Forum OpenACS Q&A: Re: Asian Characters and UTF-8 Encoding - Any experiences?

Collapse
Posted by Brian Fenton on
I've certainly had no problems with double-byte characters using a UTF-8 database, but I've only been using European letters. Maybe somebody else can confirm that there are no issues with Asian characters.

The latest version of the OpenACS install docs recommends a Character Set of UTF8:

http://openacs.org/doc/current/oracle.html

Best wishes,
Brian

Collapse
Posted by Nis Jørgensen on
At Greenpeace we are serving Arabic and Hebrew pages using UTF-8, Russian using iso-8859-6 and Chinese using big5 and EUC-CN*. All this from one AOLServer setup (hacking the content type header)

Using AOLServer 3.3oacs, a heavily modified OpenACS 4.6.3 and Oracle 8.1.7 with UTF-8 encoding

/Nis

* Note: The EUC-CN encoding is commonly referred to as GB2312 - but the two are different encodings of the same character set, and EUC-CN is the one everyone is using.

Collapse
Posted by Frank Bergmann on
Ni Nis,

thanks a lot for your comment. May I ask you why you are using different encodings for Russian and Chinese?

Bests,
Frank

Nis,

I have some issues with displaying German characters in an old 4.6.2 through ad33.13. Any text returned from PostgreSQL displays properly but any UTF-8 text in adp pages or pulled from the file system simply displays question marks in browsers.

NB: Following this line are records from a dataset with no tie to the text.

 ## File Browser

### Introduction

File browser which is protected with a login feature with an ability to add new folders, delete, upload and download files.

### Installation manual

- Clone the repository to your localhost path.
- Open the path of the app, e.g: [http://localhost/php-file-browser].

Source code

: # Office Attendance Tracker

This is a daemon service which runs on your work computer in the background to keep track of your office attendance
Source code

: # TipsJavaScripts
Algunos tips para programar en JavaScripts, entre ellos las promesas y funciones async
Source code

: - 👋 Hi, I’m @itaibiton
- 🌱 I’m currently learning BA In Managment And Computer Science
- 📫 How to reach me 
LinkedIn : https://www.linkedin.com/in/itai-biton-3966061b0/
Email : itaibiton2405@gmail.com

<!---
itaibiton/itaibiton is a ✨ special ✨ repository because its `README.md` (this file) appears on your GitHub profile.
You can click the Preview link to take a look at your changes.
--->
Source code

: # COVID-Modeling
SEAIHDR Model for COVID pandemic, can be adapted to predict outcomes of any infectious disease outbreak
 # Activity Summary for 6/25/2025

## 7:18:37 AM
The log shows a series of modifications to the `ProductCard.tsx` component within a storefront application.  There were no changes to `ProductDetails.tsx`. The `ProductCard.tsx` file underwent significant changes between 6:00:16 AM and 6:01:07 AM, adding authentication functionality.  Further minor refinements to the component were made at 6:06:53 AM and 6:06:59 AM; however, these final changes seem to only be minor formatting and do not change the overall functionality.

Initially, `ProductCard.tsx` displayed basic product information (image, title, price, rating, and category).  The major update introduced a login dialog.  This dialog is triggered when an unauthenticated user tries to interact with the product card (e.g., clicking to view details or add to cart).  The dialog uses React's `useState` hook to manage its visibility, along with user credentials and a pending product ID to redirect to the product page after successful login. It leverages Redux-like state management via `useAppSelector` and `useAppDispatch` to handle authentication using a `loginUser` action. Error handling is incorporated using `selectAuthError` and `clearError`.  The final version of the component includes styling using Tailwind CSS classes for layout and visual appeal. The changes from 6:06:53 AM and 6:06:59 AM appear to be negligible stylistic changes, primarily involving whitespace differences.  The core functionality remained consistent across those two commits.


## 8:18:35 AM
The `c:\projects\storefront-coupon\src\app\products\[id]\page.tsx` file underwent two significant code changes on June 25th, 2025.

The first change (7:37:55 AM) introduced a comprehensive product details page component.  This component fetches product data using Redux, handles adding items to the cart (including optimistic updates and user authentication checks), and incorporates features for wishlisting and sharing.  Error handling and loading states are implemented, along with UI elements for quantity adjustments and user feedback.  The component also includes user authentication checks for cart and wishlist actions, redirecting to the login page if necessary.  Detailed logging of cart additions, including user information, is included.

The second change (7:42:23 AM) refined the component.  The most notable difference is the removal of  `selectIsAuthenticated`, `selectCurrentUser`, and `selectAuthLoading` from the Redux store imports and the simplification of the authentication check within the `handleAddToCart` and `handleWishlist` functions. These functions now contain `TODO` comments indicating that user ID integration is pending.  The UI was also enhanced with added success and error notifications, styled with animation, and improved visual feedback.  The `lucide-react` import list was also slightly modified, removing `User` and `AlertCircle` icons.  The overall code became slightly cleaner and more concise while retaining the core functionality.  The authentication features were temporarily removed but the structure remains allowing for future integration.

I have tried adding a meta http-equiv tag to set the content-type charset parameter to UTF-8 and also have tried setting it to iso8859-1 but this makes absolutely no difference.

I wonder if you would give me some guidance on how to hack the content type header from aolserver. Also does the ns_param OutputCharset parameter work for ad33.13 or is this a parameter for a later version of Aolserver?

Many Thanks

Regards
Richard

Richard, in your AOLserver config file, do you perhaps have some settings like these?:

ns_section ns/parameters
   ns_param OutputCharset iso-8859-1
   ns_param HackContentType 1

ns_section ns/MimeTypes
   set mime_plain {text/plain; charset=iso-8859-1}
   set mime_html  {text/html; charset=iso-8859-1}

   # See also "http://dqd.com/~mayoff/encoding-doc.html" for advice on
   # character sets and MIME types in AOLserver.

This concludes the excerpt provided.